## YOUR GOAL
Transcribe each record below word for word.

## Source texts of formatted documents
==*==

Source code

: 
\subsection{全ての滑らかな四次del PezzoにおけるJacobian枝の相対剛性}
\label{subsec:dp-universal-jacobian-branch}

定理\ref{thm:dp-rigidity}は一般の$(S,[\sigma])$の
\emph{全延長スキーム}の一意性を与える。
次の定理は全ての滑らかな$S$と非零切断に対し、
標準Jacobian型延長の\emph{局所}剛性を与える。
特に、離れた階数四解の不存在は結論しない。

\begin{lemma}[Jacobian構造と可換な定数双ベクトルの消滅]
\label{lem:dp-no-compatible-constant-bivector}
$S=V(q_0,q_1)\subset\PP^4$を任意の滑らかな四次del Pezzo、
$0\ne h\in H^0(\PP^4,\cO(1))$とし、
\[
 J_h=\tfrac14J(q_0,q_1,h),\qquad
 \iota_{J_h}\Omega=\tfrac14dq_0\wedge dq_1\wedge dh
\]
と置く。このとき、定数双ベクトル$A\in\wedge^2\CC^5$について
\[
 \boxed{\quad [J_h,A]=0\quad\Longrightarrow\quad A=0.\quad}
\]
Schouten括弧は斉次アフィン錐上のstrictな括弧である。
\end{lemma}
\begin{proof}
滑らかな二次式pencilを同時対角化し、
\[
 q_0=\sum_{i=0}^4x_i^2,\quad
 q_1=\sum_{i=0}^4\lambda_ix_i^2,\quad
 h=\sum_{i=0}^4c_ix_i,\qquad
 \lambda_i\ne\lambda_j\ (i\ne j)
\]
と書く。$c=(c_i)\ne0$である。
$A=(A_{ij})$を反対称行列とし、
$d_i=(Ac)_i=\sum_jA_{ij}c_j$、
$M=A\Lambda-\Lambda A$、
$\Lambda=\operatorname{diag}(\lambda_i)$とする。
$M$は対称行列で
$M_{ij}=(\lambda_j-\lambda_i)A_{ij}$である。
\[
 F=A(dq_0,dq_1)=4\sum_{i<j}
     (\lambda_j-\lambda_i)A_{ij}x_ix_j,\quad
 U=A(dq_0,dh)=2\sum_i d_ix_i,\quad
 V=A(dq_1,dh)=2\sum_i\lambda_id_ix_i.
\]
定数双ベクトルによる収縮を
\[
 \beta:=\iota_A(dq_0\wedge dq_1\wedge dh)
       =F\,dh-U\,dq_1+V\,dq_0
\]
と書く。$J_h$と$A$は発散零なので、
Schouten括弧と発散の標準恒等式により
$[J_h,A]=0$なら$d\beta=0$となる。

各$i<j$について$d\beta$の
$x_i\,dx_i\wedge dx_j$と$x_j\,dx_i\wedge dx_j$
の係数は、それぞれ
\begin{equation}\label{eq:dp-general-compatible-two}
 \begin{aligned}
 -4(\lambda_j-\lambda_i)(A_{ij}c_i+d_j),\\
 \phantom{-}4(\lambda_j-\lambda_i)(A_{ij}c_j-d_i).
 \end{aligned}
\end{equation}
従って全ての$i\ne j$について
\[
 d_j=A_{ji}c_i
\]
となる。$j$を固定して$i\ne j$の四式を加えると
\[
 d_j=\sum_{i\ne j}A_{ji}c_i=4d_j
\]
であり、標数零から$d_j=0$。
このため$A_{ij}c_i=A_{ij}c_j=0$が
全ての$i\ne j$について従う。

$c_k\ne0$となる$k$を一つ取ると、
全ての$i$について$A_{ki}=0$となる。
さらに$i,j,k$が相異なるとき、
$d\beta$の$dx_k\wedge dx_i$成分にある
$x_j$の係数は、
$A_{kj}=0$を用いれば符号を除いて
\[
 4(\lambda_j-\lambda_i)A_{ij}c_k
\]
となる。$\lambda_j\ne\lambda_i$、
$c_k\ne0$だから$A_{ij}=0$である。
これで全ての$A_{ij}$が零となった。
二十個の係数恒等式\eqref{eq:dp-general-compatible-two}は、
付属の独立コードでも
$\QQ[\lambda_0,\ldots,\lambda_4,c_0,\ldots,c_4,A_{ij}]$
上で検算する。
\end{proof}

==*==

## OUTPUT FOR THIS TASK
Source code

: 
\subsection{全ての滑らかな四次del PezzoにおけるJacobian枝の相対剛性}
\label{subsec:dp-universal-jacobian-branch}

定理\ref{thm:dp-rigidity}は一般の$(S,[\sigma])$の
\emph{全延長スキーム}の一意性を与える。
次の定理は全ての滑らかな$S$と非零切断に対し、
標準Jacobian型延長の\emph{局所}剛性を与える。
特に、離れた階数四解の不存在は結論しない。

\begin{lemma}[Jacobian構造と可換な定数双ベクトルの消滅]
\label{lem:dp-no-compatible-constant-bivector}
$S=V(q_0,q_1)\subset\PP^4$を任意の滑らかな四次del Pezzo、
$0\ne h\in H^0(\PP^4,\cO(1))$とし、
\[
 J_h=\tfrac14J(q_0,q_1,h),\qquad
 \iota_{J_h}\Omega=\tfrac14dq_0\wedge dq_1\wedge dh
\]
と置く。このとき、定数双ベクトル$A\in\wedge^2\CC^5$について
\[
 \boxed{\quad [J_h,A]=0\quad\Longrightarrow\quad A=0.\quad}
\]
Schouten括弧は斉次アフィン錐上のstrictな括弧である。
\end{lemma}
\begin{proof}
滑らかな二次式pencilを同時対角化し、
\[
 q_0=\sum_{i=0}^4x_i^2,\quad
 q_1=\sum_{i=0}^4\lambda_ix_i^2,\quad
 h=\sum_{i=0}^4c_ix_i,\qquad
 \lambda_i\ne\lambda_j\ (i\ne j)
\]
と書く。$c=(c_i)\ne0$である。
$A=(A_{ij})$を反対称行列とし、
$d_i=(Ac)_i=\sum_jA_{ij}c_j$、
$M=A\Lambda-\Lambda A$、
$\Lambda=\operatorname{diag}(\lambda_i)$とする。
$M$は対称行列で
$M_{ij}=(\lambda_j-\lambda_i)A_{ij}$である。
\[
 F=A(dq_0,dq_1)=4\sum_{i<j}
     (\lambda_j-\lambda_i)A_{ij}x_ix_j,\quad
 U=A(dq_0,dh)=2\sum_i d_ix_i,\quad
 V=A(dq_1,dh)=2\sum_i\lambda_id_ix_i.
\]
定数双ベクトルによる収縮を
\[
 \beta:=\iota_A(dq_0\wedge dq_1\wedge dh)
       =F\,dh-U\,dq_1+V\,dq_0
\]
と書く。$J_h$と$A$は発散零なので、
Schouten括弧と発散の標準恒等式により
$[J_h,A]=0$なら$d\beta=0$となる。

各$i<j$について$d\beta$の
$x_i\,dx_i\wedge dx_j$と$x_j\,dx_i\wedge dx_j$
の係数は、それぞれ
\begin{equation}\label{eq:dp-general-compatible-two}
 \begin{aligned}
 -4(\lambda_j-\lambda_i)(A_{ij}c_i+d_j),\\
 \phantom{-}4(\lambda_j-\lambda_i)(A_{ij}c_j-d_i).
 \end{aligned}
\end{equation}
従って全ての$i\ne j$について
\[
 d_j=A_{ji}c_i
\]
となる。$j$を固定して$i\ne j$の四式を加えると
\[
 d_j=\sum_{i\ne j}A_{ji}c_i=4d_j
\]
であり、標数零から$d_j=0$。
このため$A_{ij}c_i=A_{ij}c_j=0$が
全ての$i\ne j$について従う。

$c_k\ne0$となる$k$を一つ取ると、
全ての$i$について$A_{ki}=0$となる。
さらに$i,j,k$が相異なるとき、
$d\beta$の$dx_k\wedge dx_i$成分にある
$x_j$の係数は、
$A_{kj}=0$を用いれば符号を除いて
\[
 4(\lambda_j-\lambda_i)A_{ij}c_k
\]
となる。$\lambda_j\ne\lambda_i$、
$c_k\ne0$だから$A_{ij}=0$である。
これで全ての$A_{ij}$が零となった。
二十個の係数恒等式\eqref{eq:dp-general-compatible-two}は、
付属の独立コードでも
$\QQ[\lambda_0,\ldots,\lambda_4,c_0,\ldots,c_4,A_{ij}]$
上で検算する。
\end{proof}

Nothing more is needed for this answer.